What would be the best type of thinner & ratio for 1 US gal. of OLD MASTERS MARINE SPAR VARNISH, high gloss. Brushing onto 5/16" knotty pine V-joint on interior of outdoor shed.


----------



## CharlieM1958 (Nov 7, 2006)

Mineral spirits should work, although I wouldn't try to thin it too much….. maybe 1 part thinner to 10 parts varnish. The more you thin it, the more you are reducing the protective properties of the varnish.


----------



## hObOmOnk (Feb 6, 2007)

e pluribus unum.


----------



## JohnGray (Oct 6, 2007)

I agree with *hobomonk* above. I just thinned some "and the can said" thin 20-50%, I thinned about 30% with paint thinner and it worked fine. The thinning really helped with a shorter drying time.


----------



## JJohnston (May 22, 2009)

*hobomonk* said: "I would suggest following the instructions on the label and/or referring to their website."

Interesting that you didn't say that when Zinsser said not to use polyurethane on top of their sealer. Must be that "internet expertise" we've all heard about.


----------



## slick1 (Apr 12, 2010)

Thanks all ! 
Great read Shopguryl. Learned alot.

I read somewhere that Japan Drier is ok to use with spar varnish , but is it ok to put Japan drier in with a thinned spar varnish ??


----------



## sbryan55 (Dec 8, 2007)

Rod, it will brush on without thinning but this is somewhat prone to runs and sags.

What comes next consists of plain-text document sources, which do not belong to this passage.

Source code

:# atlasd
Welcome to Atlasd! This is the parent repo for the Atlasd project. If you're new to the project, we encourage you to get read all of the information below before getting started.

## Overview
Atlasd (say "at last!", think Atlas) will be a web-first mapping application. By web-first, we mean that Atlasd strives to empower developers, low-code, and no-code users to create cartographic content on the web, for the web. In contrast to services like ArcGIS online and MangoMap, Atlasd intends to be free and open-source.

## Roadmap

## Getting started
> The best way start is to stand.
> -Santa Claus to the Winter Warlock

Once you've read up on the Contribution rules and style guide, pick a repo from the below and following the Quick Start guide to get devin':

If you want to thin it out in order to make it flow easier then Charlie's comment is pretty good. You can thin it from 10 to 50 percent with mineral spirits but, the more you thin it, the more coats you will need to apply to get an equivalent build. It should work just fine for your application. If I were doing something like this I would apply at least two full coats. I have pine exterior doors that I originally finished with spar urethane over 20 years ago. All three doors are exposed to the sun and I have refinished them only once in the ensuing period.


----------



## hObOmOnk (Feb 6, 2007)

Japan drier doesn't need to be added to thinned varnish if the undiluted varnish drys okay without it. Thinning the varnish doesn't change the ratio of active components, it only dilutes them. Curing (polymerization) of the finish occurs after the solvent evaporates.

Hope this makes sense.


----------



## WestcoastTony (Oct 18, 2011)

I've mentioned this on another thread already, but it might be worth bringing it up here. In California there is now a substitute for mineral spirits that has a mix of acetone and petroleum spirits. I recently tried to thin spar varnish with it and got a strange buttery matte finish. A chemist friend suggests the acetone is causing the resin to separate out of the varnish. This kind of mix should be avoided.


----------